- _Information shown_
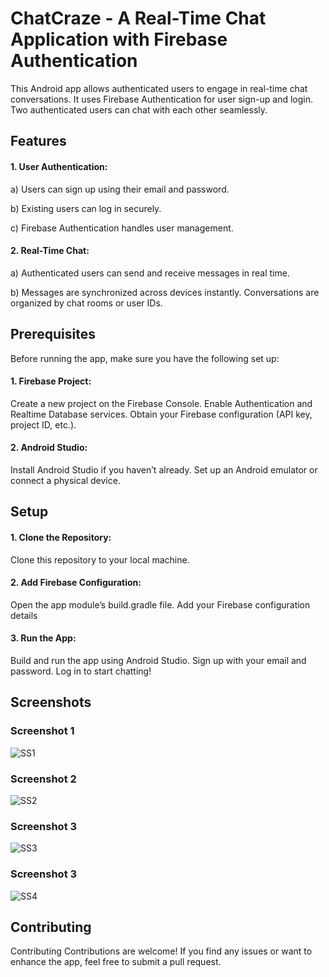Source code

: 
# ChatCraze - A Real-Time Chat Application with Firebase Authentication

This Android app allows authenticated users to engage in real-time chat conversations. It uses Firebase Authentication for user sign-up and login. Two authenticated users can chat with each other seamlessly.




## Features

#### 1. User Authentication:
a) Users can sign up using their email and password.

b) Existing users can log in securely.

c) Firebase Authentication handles user management.
 
#### 2. Real-Time Chat:
a) Authenticated users can send and receive messages in real time.

b) Messages are synchronized across devices instantly.
Conversations are organized by chat rooms or user IDs.


## Prerequisites
Before running the app, make sure you have the following set up:

#### 1. Firebase Project:
Create a new project on the Firebase Console.
Enable Authentication and Realtime Database services.
Obtain your Firebase configuration (API key, project ID, etc.).

#### 2. Android Studio:
Install Android Studio if you haven’t already.
Set up an Android emulator or connect a physical device.
## Setup

#### 1. Clone the Repository:
Clone this repository to your local machine.

#### 2. Add Firebase Configuration:
Open the app module’s build.gradle file.
Add your Firebase configuration details

#### 3. Run the App:
Build and run the app using Android Studio.
Sign up with your email and password.
Log in to start chatting!
## Screenshots

### Screenshot 1
![SS1](https://github.com/Gursewak121/ChatCraze/assets/165995775/c7fa8efc-368c-474a-abf2-0f0ec5796f42 )

### Screenshot 2
![SS2](https://github.com/Gursewak121/ChatCraze/assets/165995775/3fcbe492-b51d-4bd5-b832-6db46260b63e)

### Screenshot 3
![SS3](https://github.com/Gursewak121/ChatCraze/assets/165995775/1bad3b0a-da53-40cf-b283-5b54956b7419)

### Screenshot 3
![SS4](https://github.com/Gursewak121/ChatCraze/assets/165995775/2de740b7-28fb-4ee4-8fb1-e42eec146a49)

## Contributing
Contributing
Contributions are welcome! If you find any issues or want to enhance the app, feel free to submit a pull request.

- _Instructions for the task_
Where a line above includes "your", copy that line.

- _Task output_
Obtain your Firebase configuration (API key, project ID, etc.).
Clone this repository to your local machine.
Add your Firebase configuration details
Sign up with your email and password.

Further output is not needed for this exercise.